▶ [Work item]
Among the lines of the data, copy those that hold "Google".

(Records from a collection)
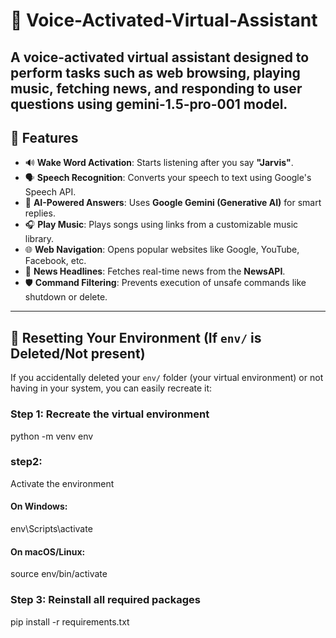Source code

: # 🧠 Voice-Activated-Virtual-Assistant
A voice-activated virtual assistant designed to perform tasks such as web browsing, playing music, fetching news, and responding to user questions using gemini-1.5-pro-001 model.
---

## 🚀 Features

- 🔊 **Wake Word Activation**: Starts listening after you say **"Jarvis"**.
- 🗣️ **Speech Recognition**: Converts your speech to text using Google's Speech API.
- 🧠 **AI-Powered Answers**: Uses **Google Gemini (Generative AI)** for smart replies.
- 🎧 **Play Music**: Plays songs using links from a customizable music library.
- 🌐 **Web Navigation**: Opens popular websites like Google, YouTube, Facebook, etc.
- 📰 **News Headlines**: Fetches real-time news from the **NewsAPI**.
- 🛡️ **Command Filtering**: Prevents execution of unsafe commands like shutdown or delete.

---








## 🔄 Resetting Your Environment (If `env/` is Deleted/Not present)

If you accidentally deleted your `env/` folder (your virtual environment) or not having in your system, you can easily recreate it:

### Step 1: Recreate the virtual environment
python -m venv env

### step2:
Activate the environment
#### On Windows:
env\Scripts\activate

#### On macOS/Linux:
source env/bin/activate

### Step 3: Reinstall all required packages
pip install -r requirements.txt

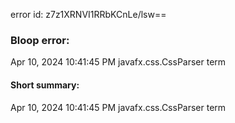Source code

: error id: z7z1XRNVI1RRbKCnLe/lsw==
### Bloop error:

Apr 10, 2024 10:41:45 PM javafx.css.CssParser term
#### Short summary: 

Apr 10, 2024 10:41:45 PM javafx.css.CssParser term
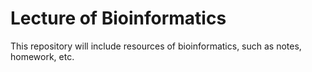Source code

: # Lecture of Bioinformatics
 This repository will include resources of bioinformatics, such as notes, homework, etc.
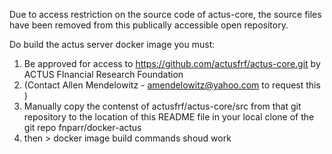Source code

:  Due to access restriction on the source code of actus-core, the source files have been removed 
from this publically accessible open repository. 

Do build the actus server docker image you must:
  1. Be approved for access to https://github.com/actusfrf/actus-core.git by ACTUS FInancial Research Foundation
  2. (Contact Allen Mendelowitz - amendelowitz@yahoo.com to request this ) 
  3. Manually copy the contenst of actusfrf/actus-core/src from that git repository to the location of this README file 
     in your local clone of the git repo fnparr/docker-actus
  4. then > docker image build commands shoud work    
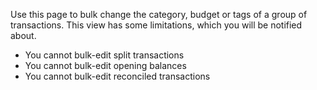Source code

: Use this page to bulk change the category, budget or tags of a group of transactions. This view has some limitations, which you will be notified about.

* You cannot bulk-edit split transactions
* You cannot bulk-edit opening balances
* You cannot bulk-edit reconciled transactions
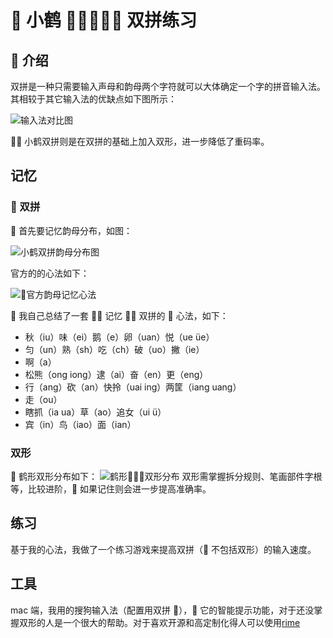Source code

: #  小鹤  双拼练习

##  介绍

双拼是一种只需要输入声母和韵母两个字符就可以大体确定一个字的拼音输入法。其相较于其它输入法的优缺点如下图所示：

![输入法对比图](http://7nj0to.com1.z0.glb.clouddn.com/shurufaduibi.jpg)

 小鹤双拼则是在双拼的基础上加入双形，进一步降低了重码率。

## 记忆

###  双拼

 首先要记忆韵母分布，如图：

![小鹤双拼韵母分布图](http://7nj0to.com1.z0.glb.clouddn.com/308941.png)

官方的的心法如下：

![官方韵母记忆心法](http://7nj0to.com1.z0.glb.clouddn.com/3676164-7c318cc758217f4f.png)

 我自己总结了一套  记忆  双拼的  心法，如下：

* 秋（iu）味（ei）鹅（e）卵（uan）悦（ue üe）
* 匀（un）熟（sh）吃（ch）破（uo）撇（ie）
* 啊（a）
* 松熊（ong iong）逮（ai）奋（en）更（eng）
* 行（ang）砍（an）快拎（uai ing）两筐（iang uang）
* 走（ou）
* 瞎抓（ia ua）草（ao）追女（ui ü）
* 宾（in）鸟（iao）面（ian）

### 双形

 鹤形双形分布如下：
![鹤形双形分布](http://7nj0to.com1.z0.glb.clouddn.com/3676164-15db56ebe284b881.png)
双形需掌握拆分规则、笔画部件字根等，比较进阶， 如果记住则会进一步提高准确率。

## 练习

基于我的心法，我做了一个练习游戏来提高双拼（ 不包括双形）的输入速度。

## 工具

mac 端，我用的搜狗输入法（配置用双拼 ）， 它的智能提示功能，对于还没掌握双形的人是一个很大的帮助。对于喜欢开源和高定制化得人可以使用[rime](http://rime.im/)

▶ [Output of the task]
- 🗣️ **Speech Recognition**: Converts your speech to text using Google's Speech API.
- 🧠 **AI-Powered Answers**: Uses **Google Gemini (Generative AI)** for smart replies.
- 🌐 **Web Navigation**: Opens popular websites like Google, YouTube, Facebook, etc.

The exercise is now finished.